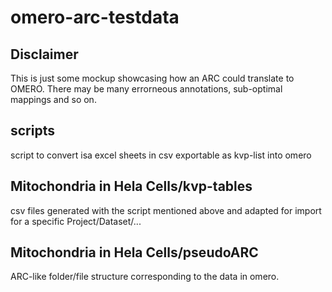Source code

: # omero-arc-testdata
## Disclaimer
This is just some mockup showcasing how an ARC could translate to OMERO. There may be many errorneous annotations, sub-optimal mappings and so on. 

## scripts
script to convert isa excel sheets in csv exportable as kvp-list into omero

## Mitochondria in Hela Cells/kvp-tables
csv files generated with the script mentioned above and adapted for import for a specific Project/Dataset/...

## Mitochondria in Hela Cells/pseudoARC
ARC-like folder/file structure corresponding to the data in omero.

==========

Repeat the listing word for word, and skip every picture it contains.

Source code

: # omero-arc-testdata
## Disclaimer
This is just some mockup showcasing how an ARC could translate to OMERO. There may be many errorneous annotations, sub-optimal mappings and so on. 

## scripts
script to convert isa excel sheets in csv exportable as kvp-list into omero

## Mitochondria in Hela Cells/kvp-tables
csv files generated with the script mentioned above and adapted for import for a specific Project/Dataset/...

## Mitochondria in Hela Cells/pseudoARC
ARC-like folder/file structure corresponding to the data in omero.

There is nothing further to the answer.